En 2015, à l’occasion de son tricentenaire, la Maison Martell décide de créer une fondation culturelle, artistique et sociale, dans son splendide bâtiment moderniste, à Cognac. Au fil de sa mise en place, la fondation prend le virage des métiers d’art, en développant les « Ateliers du faire » – céramique, bois, verre – au premier étage, comme à travers des expositions transversales menées tambour battant par son ex-directrice Nathalie Viot. Désormais, avec Anne-Claire Duprat, spécialiste des politiques culturelles et de l’art contemporain, la fondation renouvelle sa carte d’identité. À côté de résidences d’un nouveau genre, cette dernière redéfinit les notions de design et de pratiques, dont l’exposition prospective « Almanach » avait esquissé les premières lignes.

Entretien

Anne-Clair Duprat,

Directrice, Fondation d’entreprise Martell


Anne-Claire Duprat, qu’avez-vous trouvé à votre arrivée, à la fondation d’entreprise Martell ?

Une entité orientée vers les arts visuels et les métiers d’art, mais peu vers le design. Il a donc fallu trouver une manière de soutenir cette discipline, véritable levier pour la transition écologique. Ainsi, nous avons décidé de réaménager notre programme de résidences, en créant des résidences pour designers, mais aussi pour penseurs, scientifiques, anthropologues et artistes, dont la pratique fait naître de nouvelles pensées et des outils capables de répondre aux enjeux de la crise écologique.

Quel type de design mettez-vous en lumière ?

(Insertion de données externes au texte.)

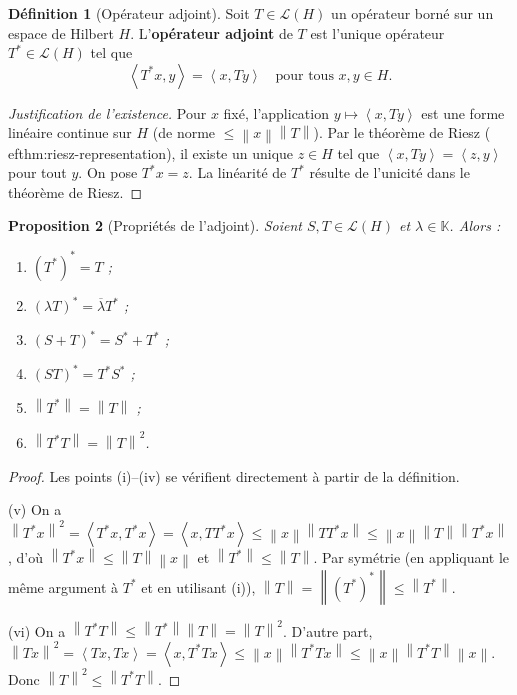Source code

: \documentclass[a4paper,12pt]{book}
\newcommand{\K}{\mathbb{K}}
\newcommand{\norm}[1]{\left\| #1 \right\|}
\newcommand{\inner}[2]{\left\langle #1, #2 \right\rangle}
\theoremstyle{definition}
\newtheorem{definition}{Définition}[chapter]
\theoremstyle{plain}
\newtheorem{proposition}[definition]{Proposition}
\theoremstyle{remark}
\begin{document}
\begin{definition}[Opérateur adjoint]\label{def:adjoint}
Soit $T \in \mathcal{L}(H)$ un opérateur borné sur un espace de Hilbert $H$. L'\textbf{opérateur adjoint} de $T$ est l'unique opérateur $T^* \in \mathcal{L}(H)$ tel que
\[
    \inner{T^*x}{y} = \inner{x}{Ty} \quad \text{pour tous } x, y \in H.
\]
\end{definition}

\begin{proof}[Justification de l'existence]
Pour $x$ fixé, l'application $y \mapsto \inner{x}{Ty}$ est une forme linéaire continue sur $H$ (de norme $\leq \norm{x}\norm{T}$). Par le théorème de Riesz (
ef{thm:riesz-representation}), il existe un unique $z \in H$ tel que $\inner{x}{Ty} = \inner{z}{y}$ pour tout $y$. On pose $T^*x = z$. La linéarité de $T^*$ résulte de l'unicité dans le théorème de Riesz.
\end{proof}

\begin{proposition}[Propriétés de l'adjoint]\label{prop:proprietes-adjoint}
Soient $S, T \in \mathcal{L}(H)$ et $\lambda \in \K$. Alors :
\begin{enumerate}[label=(\roman*)]
    \item $(T^*)^* = T$ ;
    \item $(\lambda T)^* = \overline{\lambda} T^*$ ;
    \item $(S + T)^* = S^* + T^*$ ;
    \item $(ST)^* = T^*S^*$ ;
    \item $\norm{T^*} = \norm{T}$ ;
    \item $\norm{T^*T} = \norm{T}^2$.
\end{enumerate}
\end{proposition}

\begin{proof}
Les points (i)--(iv) se vérifient directement à partir de la définition.

(v) On a $\norm{T^*x}^2 = \inner{T^*x}{T^*x} = \inner{x}{TT^*x} \leq \norm{x}\norm{TT^*x} \leq \norm{x}\norm{T}\norm{T^*x}$, d'où $\norm{T^*x} \leq \norm{T}\norm{x}$ et $\norm{T^*} \leq \norm{T}$. Par symétrie (en appliquant le même argument à $T^*$ et en utilisant (i)), $\norm{T} = \norm{(T^*)^*} \leq \norm{T^*}$.

(vi) On a $\norm{T^*T} \leq \norm{T^*}\norm{T} = \norm{T}^2$. D'autre part, $\norm{Tx}^2 = \inner{Tx}{Tx} = \inner{x}{T^*Tx} \leq \norm{x}\norm{T^*Tx} \leq \norm{x}\norm{T^*T}\norm{x}$. Donc $\norm{T}^2 \leq \norm{T^*T}$.
\end{proof}
\end{document}
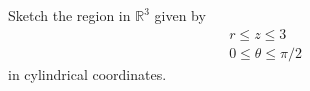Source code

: \begin{problem}
Sketch the region in $\mathbb{R}^3$ given by
\begin{align*}
&r\leq z\leq 3\\
&0\leq\theta \leq\pi/2
\end{align*}
in cylindrical coordinates.
\end{problem}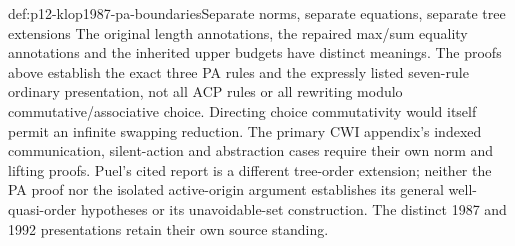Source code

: \begin{proofboundary}{def:p12-klop1987-pa-boundaries}{Separate norms, separate equations, separate tree extensions}
The original length annotations, the repaired max/sum equality
annotations and the inherited upper budgets have distinct meanings.
The proofs above establish the exact three PA rules and the expressly
listed seven-rule ordinary presentation, not all ACP rules or all
rewriting modulo commutative/associative choice. Directing choice
commutativity would itself permit an infinite swapping reduction.
The primary CWI appendix's indexed communication, silent-action and
abstraction cases require their own norm and lifting proofs.
Puel's cited report is a different tree-order extension; neither
the PA proof nor the isolated active-origin argument establishes its
general well-quasi-order hypotheses or its unavoidable-set construction.
The distinct 1987 and 1992 presentations retain their own source standing.
\end{proofboundary}
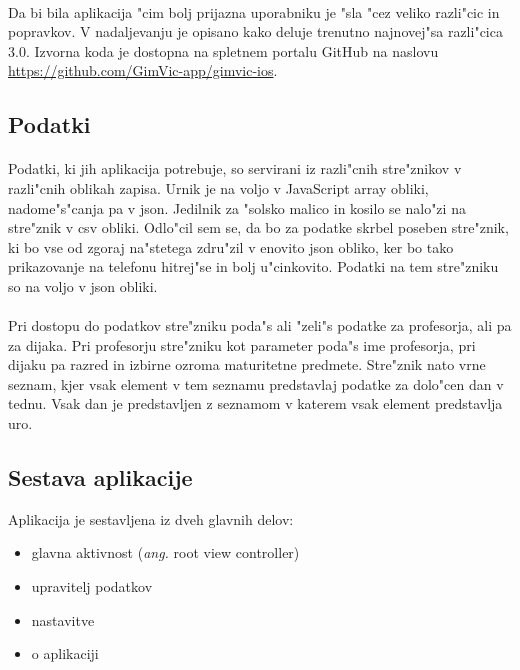 \paragraph{}Da bi bila aplikacija "cim bolj prijazna uporabniku je "sla "cez veliko razli"cic in popravkov. V nadaljevanju je opisano kako deluje trenutno najnovej"sa razli"cica 3.0. Izvorna koda je dostopna na spletnem portalu GitHub na naslovu \url{https://github.com/GimVic-app/gimvic-ios}.

\subsection{Podatki} 
\paragraph{}Podatki, ki jih aplikacija potrebuje, so servirani iz razli"cnih stre"znikov v razli"cnih oblikah zapisa. Urnik je na voljo v JavaScript array obliki, nadome"s"canja pa v json\cite{json-wiki}. Jedilnik za "solsko malico in kosilo se nalo"zi na stre"znik v csv obliki. Odlo"cil sem se, da bo za podatke skrbel poseben stre"znik, ki bo vse od zgoraj na"stetega zdru"zil v enovito json obliko, ker bo tako prikazovanje na telefonu hitrej"se in bolj u"cinkovito. Podatki na tem stre"zniku so na voljo v json obliki.

\paragraph{}Pri dostopu do podatkov stre"zniku poda"s ali "zeli"s podatke za profesorja, ali pa za dijaka. Pri profesorju stre"zniku kot parameter poda"s ime profesorja, pri dijaku pa razred in izbirne ozroma maturitetne predmete. Stre"znik nato vrne seznam, kjer vsak element v tem seznamu predstavlaj podatke za dolo"cen dan v tednu. Vsak dan je predstavljen z seznamom v katerem vsak element predstavlja uro.

\newpage
\subsection{Sestava aplikacije}
Aplikacija je sestavljena iz dveh glavnih delov:
\begin{itemize}
	\setlength\itemsep{0em}
	\item glavna aktivnost (\textit{ang.} root view controller)
	\item upravitelj podatkov
	\item nastavitve
	\item o aplikaciji
\end{itemize}

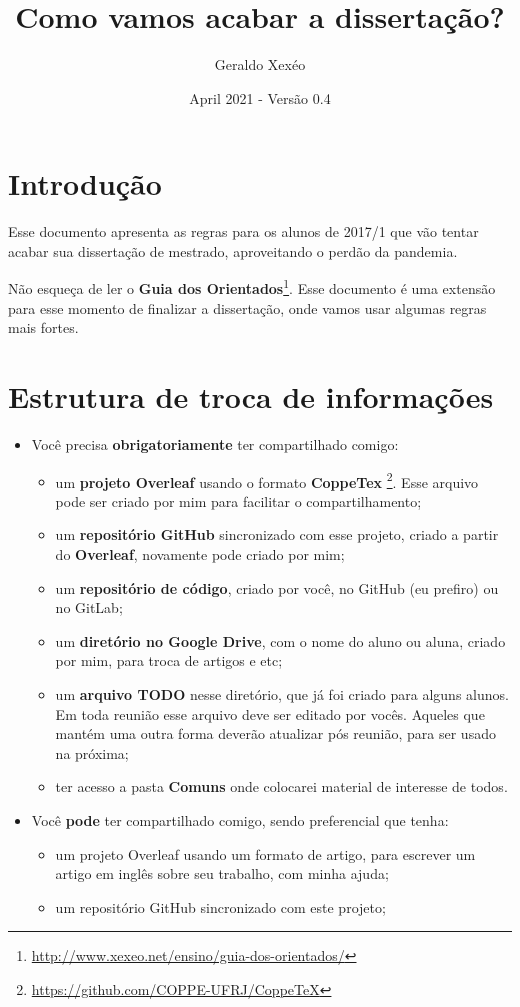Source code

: \documentclass{article}
\title{Como vamos acabar a dissertação?}
\author{Geraldo Xexéo}
\date{April 2021 - Versão 0.4}
\begin{document}
\maketitle

\section{Introdução}

Esse documento apresenta as regras para os alunos de 2017/1 que vão tentar acabar sua dissertação de mestrado, aproveitando o perdão da pandemia.

Não esqueça de ler o \textbf{Guia dos Orientados}\footnote{\url{http://www.xexeo.net/ensino/guia-dos-orientados/}}. Esse documento é uma extensão para esse momento de finalizar a dissertação, onde vamos usar algumas regras mais fortes.

\section{Estrutura de troca de informações}

\begin{itemize}
    \item Você precisa \textbf{obrigatoriamente} ter compartilhado comigo:
    \begin{itemize}
        \item um \textbf{projeto Overleaf} usando o formato \textbf{CoppeTex} \footnote{\url{https://github.com/COPPE-UFRJ/CoppeTeX}}. Esse arquivo pode ser criado por mim para facilitar o compartilhamento;
        \item um \textbf{repositório GitHub} sincronizado com esse projeto, criado a partir do \textbf{Overleaf}, novamente pode criado por mim;
        \item um \textbf{repositório de código}, criado por você, no GitHub (eu prefiro) ou no GitLab;
        \item um \textbf{diretório no Google Drive}, com o nome do aluno ou aluna, criado por mim, para troca de artigos e etc;
        \item um \textbf{arquivo TODO} nesse diretório, que já foi criado para alguns alunos. Em toda reunião esse arquivo deve ser editado por vocês. Aqueles que mantém uma outra forma deverão atualizar pós reunião, para ser usado na próxima;
        \item ter acesso a pasta \textbf{Comuns} onde colocarei material de interesse de todos.
    \end{itemize}
    \item Você \textbf{pode} ter compartilhado comigo, sendo preferencial que tenha:
    \begin{itemize}
        \item um projeto Overleaf usando um formato de artigo, para escrever um artigo em inglês sobre seu trabalho, com minha ajuda;
        \item um repositório GitHub sincronizado com este projeto;
    \end{itemize}
\end{itemize}
\end{document}

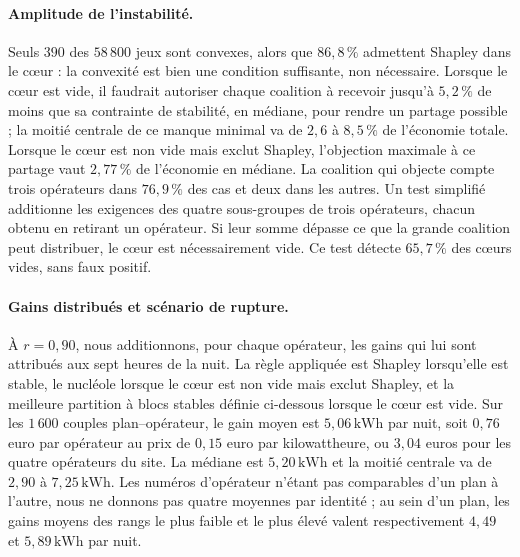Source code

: \paragraph{Amplitude de l'instabilité.}
Seuls \(390\) des \(58\,800\) jeux sont convexes, alors que \(86{,}8\,\%\)
admettent Shapley dans le cœur : la convexité est bien une condition
suffisante, non nécessaire. Lorsque le cœur est vide, il faudrait autoriser
chaque coalition à recevoir jusqu'à \(5{,}2\,\%\) de moins que sa contrainte
de stabilité, en médiane, pour rendre un partage possible ; la moitié centrale
de ce manque minimal va de \(2{,}6\) à \(8{,}5\,\%\) de l'économie totale.
Lorsque le cœur est non vide mais exclut Shapley, l'objection
maximale à ce partage vaut \(2{,}77\,\%\) de l'économie en médiane. La
coalition qui objecte compte trois opérateurs dans \(76{,}9\,\%\) des cas et
deux dans les autres. Un test simplifié additionne les exigences des quatre
sous-groupes de trois opérateurs, chacun obtenu en retirant un opérateur. Si
leur somme dépasse ce que la grande coalition peut distribuer, le cœur est
nécessairement vide. Ce test détecte \(65{,}7\,\%\) des cœurs vides, sans faux
positif.

\paragraph{Gains distribués et scénario de rupture.}
À \(r=0{,}90\), nous additionnons, pour chaque opérateur, les gains qui lui
sont attribués aux sept heures de la nuit. La règle appliquée est Shapley
lorsqu'elle est stable, le nucléole lorsque le cœur est non vide mais exclut
Shapley, et la meilleure partition à blocs stables définie ci-dessous lorsque le cœur
est vide. Sur
les \(1\,600\) couples plan--opérateur, le gain moyen est
\(5{,}06\,\mathrm{kWh}\) par nuit, soit \(0{,}76\) euro par opérateur au prix
de \(0{,}15\) euro par kilowattheure, ou \(3{,}04\) euros pour les quatre opérateurs du site.
La médiane est \(5{,}20\,\mathrm{kWh}\) et la moitié
centrale va de \(2{,}90\) à \(7{,}25\,\mathrm{kWh}\). Les numéros
d'opérateur n'étant pas comparables d'un plan à l'autre, nous ne donnons pas
quatre moyennes par identité ; au sein d'un plan, les gains moyens des rangs
le plus faible et le plus élevé valent respectivement \(4{,}49\) et
\(5{,}89\,\mathrm{kWh}\) par nuit.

Un design de recherche, expérimental. À l’instar de la Fondation Pernod Ricard, nous soutenons des designers émergents ou installés, internationaux ou non, qui, pour exemple, poursuivent une démarche dite « régénérative » et ancrée dans une biorégion, en explorant la question des ressources naturelles, industrielles, ou de transformation des savoir-faire… Nous ambitionnons de sortir cette discipline de son image réductrice de production d’objets, en proposant au public de nouvelles voies d’expérimentation. À cet égard, la vision d’Atelier Luma, à Arles, a été inspirante, comme celle de l’école de Design d’Eindhoven, prônant un design éco-social, encore peu développé en France…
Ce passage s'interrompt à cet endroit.